Collected data:
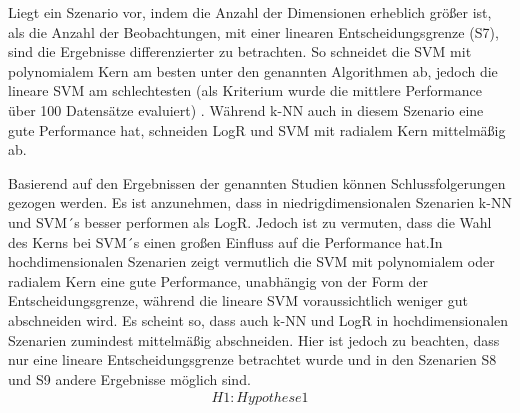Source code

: \documentclass[
]{article}
\begin{document}
Liegt ein Szenario vor, indem die Anzahl der Dimensionen erheblich
größer ist, als die Anzahl der Beobachtungen, mit einer linearen
Entscheidungsgrenze (S7), sind die Ergebnisse differenzierter zu
betrachten. So schneidet die SVM mit polynomialem Kern am besten unter
den genannten Algorithmen ab, jedoch die lineare SVM am schlechtesten
(als Kriterium wurde die mittlere Performance über 100 Datensätze
evaluiert) \parencite{scholzComparisonClassificationMethods2021}.
Während k-NN auch in diesem Szenario eine gute Performance hat,
schneiden LogR und SVM mit radialem Kern mittelmäßig ab.

Basierend auf den Ergebnissen der genannten Studien können
Schlussfolgerungen gezogen werden. Es ist anzunehmen, dass in
niedrigdimensionalen Szenarien k-NN und SVM´s besser performen als LogR.
Jedoch ist zu vermuten, dass die Wahl des Kerns bei SVM´s einen großen
Einfluss auf die Performance hat.\newline In hochdimensionalen Szenarien
zeigt vermutlich die SVM mit polynomialem oder radialem Kern eine gute
Performance, unabhängig von der Form der Entscheidungsgrenze, während
die lineare SVM voraussichtlich weniger gut abschneiden wird. Es scheint
so, dass auch k-NN und LogR in hochdimensionalen Szenarien zumindest
mittelmäßig abschneiden. Hier ist jedoch zu beachten, dass nur eine
lineare Entscheidungsgrenze betrachtet wurde und in den Szenarien S8 und
S9 andere Ergebnisse möglich sind.\newline \begin{align}
H1: Hypothese 1
\end{align}

\printbibliography
\end{document}
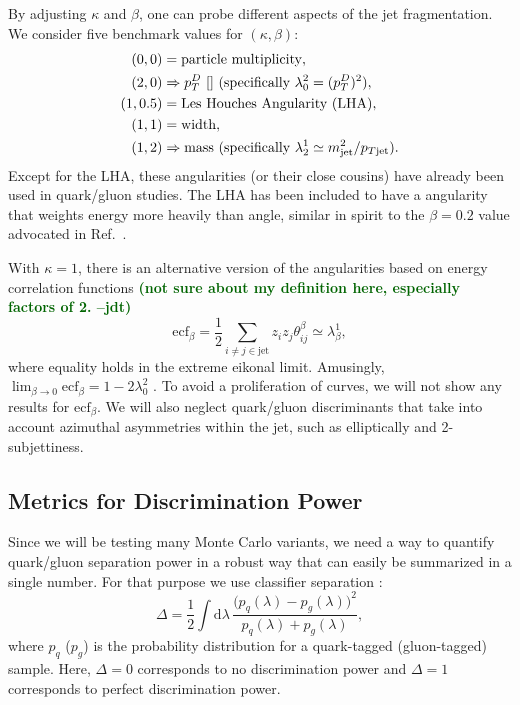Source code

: \documentclass[11pt,letterpaper]{article}
\newcommand{\genang}[2]{{\lambda^{#1}_{#2}}}
\newcommand{\df}{\text{d}}
\DeclareRobustCommand{\Ref}[1]{Ref.~\cite{#1}}
\newcommand{\be}{\begin{equation}}
\newcommand{\ee}{\end{equation}}
\newcommand{\jdt}[1]{\textbf{\textcolor{darkgreen}{(#1 --jdt)}}}
\begin{document}
By adjusting $\kappa$ and $\beta$, one can probe different aspects of the jet fragmentation.  We consider five benchmark values for $(\kappa, \beta)$:
\begin{align}
(0,0) &= \text{particle multiplicity},\\
(2,0) &\Rightarrow p_T^D \text{  \cite{} (specifically $\genang{2}{0} = (p_T^D)^2$)},\\
(1,0.5) & = \text{Les Houches Angularity (LHA)},\\
(1,1) &= \text{width},\\
(1,2) & \Rightarrow \text{mass} \text{ (specifically $\genang{1}{2} \simeq m_{\rm jet}^2 / p_{T{\rm jet}}$)}.
\end{align}
Except for the LHA, these angularities (or their close cousins) have already been used in quark/gluon studies.  The LHA has been included to have a angularity that weights energy more heavily than angle, similar in spirit to the $\beta = 0.2$ value advocated in \Ref{}.

With $\kappa = 1$, there is an alternative version of the angularities based on energy correlation functions \jdt{not sure about my definition here, especially factors of 2.}
\be
\text{ecf}_\beta = \frac{1}{2}\sum_{i \not= j \in \text{jet}} z_i z_j \theta_{ij}^\beta \simeq \genang{1}{\beta},
\ee
where equality holds in the extreme eikonal limit.  Amusingly, $\lim_{\beta \to 0} \text{ecf}_\beta = 1 - 2 \genang{2}{0}$ \cite{}.  To avoid a proliferation of curves, we will not show any results for $\text{ecf}_\beta$.  We will also neglect quark/gluon discriminants that take into account azimuthal asymmetries within the jet, such as elliptically and 2-subjettiness.

\subsection{Metrics for Discrimination Power}

Since we will be testing many Monte Carlo variants, we need a way to quantify quark/gluon separation power in a robust way that can easily be summarized in a single number.  For that purpose we use classifier separation \cite{}:
\be
\Delta =  \frac{1}{2} \int \df \lambda \, \frac{\bigl(p_q(\lambda) - p_g(\lambda)\bigr)^2}{p_q(\lambda) + p_g(\lambda)},
\ee
where $p_q$ ($p_g$) is the probability distribution for a quark-tagged (gluon-tagged) sample.  Here, $\Delta = 0$ corresponds to no discrimination power and $\Delta = 1$ corresponds to perfect discrimination power.
\end{document}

Problem statement:
Repeat every record above exactly. The pictures do not belong in the copy.

Task response:
Source code

: \documentclass[
]{article}
\begin{document}
Liegt ein Szenario vor, indem die Anzahl der Dimensionen erheblich
größer ist, als die Anzahl der Beobachtungen, mit einer linearen
Entscheidungsgrenze (S7), sind die Ergebnisse differenzierter zu
betrachten. So schneidet die SVM mit polynomialem Kern am besten unter
den genannten Algorithmen ab, jedoch die lineare SVM am schlechtesten
(als Kriterium wurde die mittlere Performance über 100 Datensätze
evaluiert) \parencite{scholzComparisonClassificationMethods2021}.
Während k-NN auch in diesem Szenario eine gute Performance hat,
schneiden LogR und SVM mit radialem Kern mittelmäßig ab.

Basierend auf den Ergebnissen der genannten Studien können
Schlussfolgerungen gezogen werden. Es ist anzunehmen, dass in
niedrigdimensionalen Szenarien k-NN und SVM´s besser performen als LogR.
Jedoch ist zu vermuten, dass die Wahl des Kerns bei SVM´s einen großen
Einfluss auf die Performance hat.\newline In hochdimensionalen Szenarien
zeigt vermutlich die SVM mit polynomialem oder radialem Kern eine gute
Performance, unabhängig von der Form der Entscheidungsgrenze, während
die lineare SVM voraussichtlich weniger gut abschneiden wird. Es scheint
so, dass auch k-NN und LogR in hochdimensionalen Szenarien zumindest
mittelmäßig abschneiden. Hier ist jedoch zu beachten, dass nur eine
lineare Entscheidungsgrenze betrachtet wurde und in den Szenarien S8 und
S9 andere Ergebnisse möglich sind.\newline \begin{align}
H1: Hypothese 1
\end{align}

\printbibliography
\end{document}
Source code

: \documentclass[11pt,letterpaper]{article}
\newcommand{\genang}[2]{{\lambda^{#1}_{#2}}}
\newcommand{\df}{\text{d}}
\DeclareRobustCommand{\Ref}[1]{Ref.~\cite{#1}}
\newcommand{\be}{\begin{equation}}
\newcommand{\ee}{\end{equation}}
\newcommand{\jdt}[1]{\textbf{\textcolor{darkgreen}{(#1 --jdt)}}}
\begin{document}
By adjusting $\kappa$ and $\beta$, one can probe different aspects of the jet fragmentation.  We consider five benchmark values for $(\kappa, \beta)$:
\begin{align}
(0,0) &= \text{particle multiplicity},\\
(2,0) &\Rightarrow p_T^D \text{  \cite{} (specifically $\genang{2}{0} = (p_T^D)^2$)},\\
(1,0.5) & = \text{Les Houches Angularity (LHA)},\\
(1,1) &= \text{width},\\
(1,2) & \Rightarrow \text{mass} \text{ (specifically $\genang{1}{2} \simeq m_{\rm jet}^2 / p_{T{\rm jet}}$)}.
\end{align}
Except for the LHA, these angularities (or their close cousins) have already been used in quark/gluon studies.  The LHA has been included to have a angularity that weights energy more heavily than angle, similar in spirit to the $\beta = 0.2$ value advocated in \Ref{}.

With $\kappa = 1$, there is an alternative version of the angularities based on energy correlation functions \jdt{not sure about my definition here, especially factors of 2.}
\be
\text{ecf}_\beta = \frac{1}{2}\sum_{i \not= j \in \text{jet}} z_i z_j \theta_{ij}^\beta \simeq \genang{1}{\beta},
\ee
where equality holds in the extreme eikonal limit.  Amusingly, $\lim_{\beta \to 0} \text{ecf}_\beta = 1 - 2 \genang{2}{0}$ \cite{}.  To avoid a proliferation of curves, we will not show any results for $\text{ecf}_\beta$.  We will also neglect quark/gluon discriminants that take into account azimuthal asymmetries within the jet, such as elliptically and 2-subjettiness.

\subsection{Metrics for Discrimination Power}

Since we will be testing many Monte Carlo variants, we need a way to quantify quark/gluon separation power in a robust way that can easily be summarized in a single number.  For that purpose we use classifier separation \cite{}:
\be
\Delta =  \frac{1}{2} \int \df \lambda \, \frac{\bigl(p_q(\lambda) - p_g(\lambda)\bigr)^2}{p_q(\lambda) + p_g(\lambda)},
\ee
where $p_q$ ($p_g$) is the probability distribution for a quark-tagged (gluon-tagged) sample.  Here, $\Delta = 0$ corresponds to no discrimination power and $\Delta = 1$ corresponds to perfect discrimination power.
\end{document}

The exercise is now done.